Apart from the pictures, every part of the records below gets retyped exactly.
☆ ☆ ☆ ☆ ☆ ☆ ☆
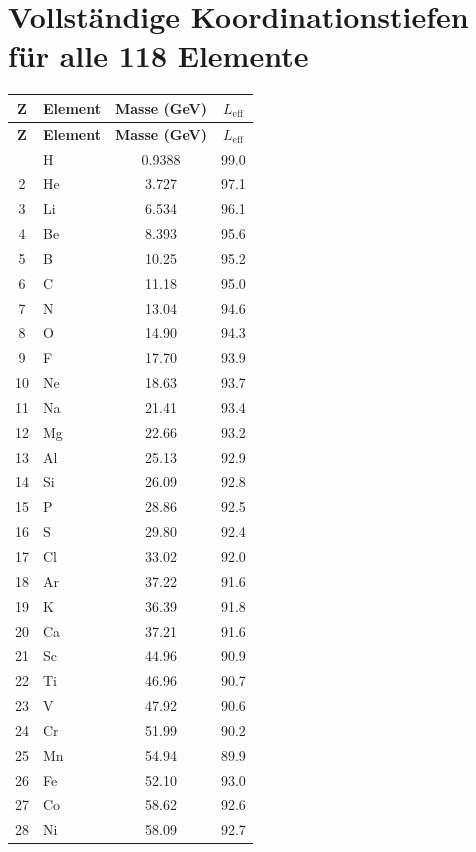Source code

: \documentclass[11pt,a4paper]{article}
\begin{document}
	\section*{Vollständige Koordinationstiefen für alle 118 Elemente}
	\label{sec:full_Leff}
	\begin{longtable}{c l c c}
		\toprule
		\textbf{Z} & \textbf{Element} & \textbf{Masse (GeV)} & \textbf{\(L_{\mathrm{eff}}\)} \\
		\midrule
		\endfirsthead
		\toprule
		\textbf{Z} & \textbf{Element} & \textbf{Masse (GeV)} & \textbf{\(L_{\mathrm{eff}}\)} \\
		\midrule
		\endhead
		\bottomrule
		\endfoot
		1  & H   & 0.9388 & 99.0 \\
		2  & He  & 3.727  & 97.1 \\
		3  & Li  & 6.534  & 96.1 \\
		4  & Be  & 8.393  & 95.6 \\
		5  & B   & 10.25  & 95.2 \\
		6  & C   & 11.18  & 95.0 \\
		7  & N   & 13.04  & 94.6 \\
		8  & O   & 14.90  & 94.3 \\
		9  & F   & 17.70  & 93.9 \\
		10 & Ne  & 18.63  & 93.7 \\
		11 & Na  & 21.41  & 93.4 \\
		12 & Mg  & 22.66  & 93.2 \\
		13 & Al  & 25.13  & 92.9 \\
		14 & Si  & 26.09  & 92.8 \\
		15 & P   & 28.86  & 92.5 \\
		16 & S   & 29.80  & 92.4 \\
		17 & Cl  & 33.02  & 92.0 \\
		18 & Ar  & 37.22  & 91.6 \\
		19 & K   & 36.39  & 91.8 \\
		20 & Ca  & 37.21  & 91.6 \\
		21 & Sc  & 44.96  & 90.9 \\
		22 & Ti  & 46.96  & 90.7 \\
		23 & V   & 47.92  & 90.6 \\
		24 & Cr  & 51.99  & 90.2 \\
		25 & Mn  & 54.94  & 89.9 \\
		26 & Fe  & 52.10  & 93.0 \\
		27 & Co  & 58.62  & 92.6 \\
		28 & Ni  & 58.09  & 92.7 \\

\end{longtable}
\end{document}
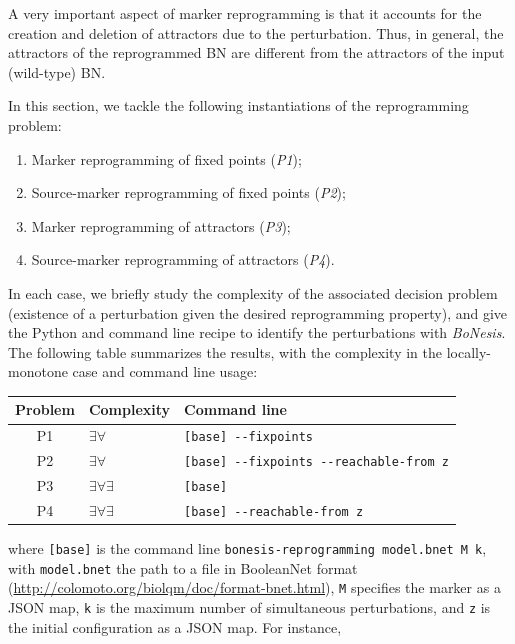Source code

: \documentclass[PCJ,Unicode,screen,mode=plain]{cedram}
\begin{document}
A very important aspect of marker reprogramming is that it accounts for
the creation and deletion of attractors due to the perturbation. Thus,
in general, the attractors of the reprogrammed BN are different from the
attractors of the input (wild-type) BN.

In this section, we tackle the following instantiations of the
reprogramming problem:

\begin{enumerate}
\def\labelenumi{\arabic{enumi}.}
\item
  Marker reprogramming of fixed points (\emph{P1});
\item
  Source-marker reprogramming of fixed points (\emph{P2});
\item
  Marker reprogramming of attractors (\emph{P3});
\item
  Source-marker reprogramming of attractors (\emph{P4}).
\end{enumerate}

In each case, we briefly study the complexity of the associated decision
problem (existence of a perturbation given the desired reprogramming
property), and give the Python and command line recipe to identify the
perturbations with \emph{BoNesis}. The following table summarizes the
results, with the complexity in the locally-monotone case and command
line usage:

\begin{longtable}[]{@{}cll@{}}
\toprule()
Problem & Complexity & Command line \\
\midrule()
\endhead
P1 & \(\exists\forall\) & \texttt{{[}base{]}\ -\/-fixpoints} \\
P2 & \(\exists\forall\) &
\texttt{{[}base{]}\ -\/-fixpoints\ -\/-reachable-from\ z} \\
P3 & \(\exists\forall\exists\) & \texttt{{[}base{]}} \\
P4 & \(\exists\forall\exists\) &
\texttt{{[}base{]}\ -\/-reachable-from\ z} \\
\bottomrule()
\end{longtable}

\noindent
where \texttt{{[}base{]}} is the command line
\texttt{bonesis-reprogramming\ model.bnet\ M\ k}, with
\texttt{model.bnet} the path to a file in
BooleanNet
format (\href{http://colomoto.org/biolqm/doc/format-bnet.html}{http://colomoto.org/biolqm/doc/format-bnet.html}), \texttt{M} specifies the marker as a JSON map, \texttt{k} is
the maximum number of simultaneous perturbations, and \texttt{z} is the
initial configuration as a JSON map. For instance,
\end{document}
☆ ☆ ☆ ☆ ☆ ☆ ☆
**SOLUTION FOR THIS TASK**
Source code

: \documentclass[11pt,a4paper]{article}
\begin{document}
	\section*{Vollständige Koordinationstiefen für alle 118 Elemente}
	\label{sec:full_Leff}
	\begin{longtable}{c l c c}
		\toprule
		\textbf{Z} & \textbf{Element} & \textbf{Masse (GeV)} & \textbf{\(L_{\mathrm{eff}}\)} \\
		\midrule
		\endfirsthead
		\toprule
		\textbf{Z} & \textbf{Element} & \textbf{Masse (GeV)} & \textbf{\(L_{\mathrm{eff}}\)} \\
		\midrule
		\endhead
		\bottomrule
		\endfoot
		1  & H   & 0.9388 & 99.0 \\
		2  & He  & 3.727  & 97.1 \\
		3  & Li  & 6.534  & 96.1 \\
		4  & Be  & 8.393  & 95.6 \\
		5  & B   & 10.25  & 95.2 \\
		6  & C   & 11.18  & 95.0 \\
		7  & N   & 13.04  & 94.6 \\
		8  & O   & 14.90  & 94.3 \\
		9  & F   & 17.70  & 93.9 \\
		10 & Ne  & 18.63  & 93.7 \\
		11 & Na  & 21.41  & 93.4 \\
		12 & Mg  & 22.66  & 93.2 \\
		13 & Al  & 25.13  & 92.9 \\
		14 & Si  & 26.09  & 92.8 \\
		15 & P   & 28.86  & 92.5 \\
		16 & S   & 29.80  & 92.4 \\
		17 & Cl  & 33.02  & 92.0 \\
		18 & Ar  & 37.22  & 91.6 \\
		19 & K   & 36.39  & 91.8 \\
		20 & Ca  & 37.21  & 91.6 \\
		21 & Sc  & 44.96  & 90.9 \\
		22 & Ti  & 46.96  & 90.7 \\
		23 & V   & 47.92  & 90.6 \\
		24 & Cr  & 51.99  & 90.2 \\
		25 & Mn  & 54.94  & 89.9 \\
		26 & Fe  & 52.10  & 93.0 \\
		27 & Co  & 58.62  & 92.6 \\
		28 & Ni  & 58.09  & 92.7 \\

\end{longtable}
\end{document}
Source code

: \documentclass[PCJ,Unicode,screen,mode=plain]{cedram}
\begin{document}
A very important aspect of marker reprogramming is that it accounts for
the creation and deletion of attractors due to the perturbation. Thus,
in general, the attractors of the reprogrammed BN are different from the
attractors of the input (wild-type) BN.

In this section, we tackle the following instantiations of the
reprogramming problem:

\begin{enumerate}
\def\labelenumi{\arabic{enumi}.}
\item
  Marker reprogramming of fixed points (\emph{P1});
\item
  Source-marker reprogramming of fixed points (\emph{P2});
\item
  Marker reprogramming of attractors (\emph{P3});
\item
  Source-marker reprogramming of attractors (\emph{P4}).
\end{enumerate}

In each case, we briefly study the complexity of the associated decision
problem (existence of a perturbation given the desired reprogramming
property), and give the Python and command line recipe to identify the
perturbations with \emph{BoNesis}. The following table summarizes the
results, with the complexity in the locally-monotone case and command
line usage:

\begin{longtable}[]{@{}cll@{}}
\toprule()
Problem & Complexity & Command line \\
\midrule()
\endhead
P1 & \(\exists\forall\) & \texttt{{[}base{]}\ -\/-fixpoints} \\
P2 & \(\exists\forall\) &
\texttt{{[}base{]}\ -\/-fixpoints\ -\/-reachable-from\ z} \\
P3 & \(\exists\forall\exists\) & \texttt{{[}base{]}} \\
P4 & \(\exists\forall\exists\) &
\texttt{{[}base{]}\ -\/-reachable-from\ z} \\
\bottomrule()
\end{longtable}

\noindent
where \texttt{{[}base{]}} is the command line
\texttt{bonesis-reprogramming\ model.bnet\ M\ k}, with
\texttt{model.bnet} the path to a file in
BooleanNet
format (\href{http://colomoto.org/biolqm/doc/format-bnet.html}{http://colomoto.org/biolqm/doc/format-bnet.html}), \texttt{M} specifies the marker as a JSON map, \texttt{k} is
the maximum number of simultaneous perturbations, and \texttt{z} is the
initial configuration as a JSON map. For instance,
\end{document}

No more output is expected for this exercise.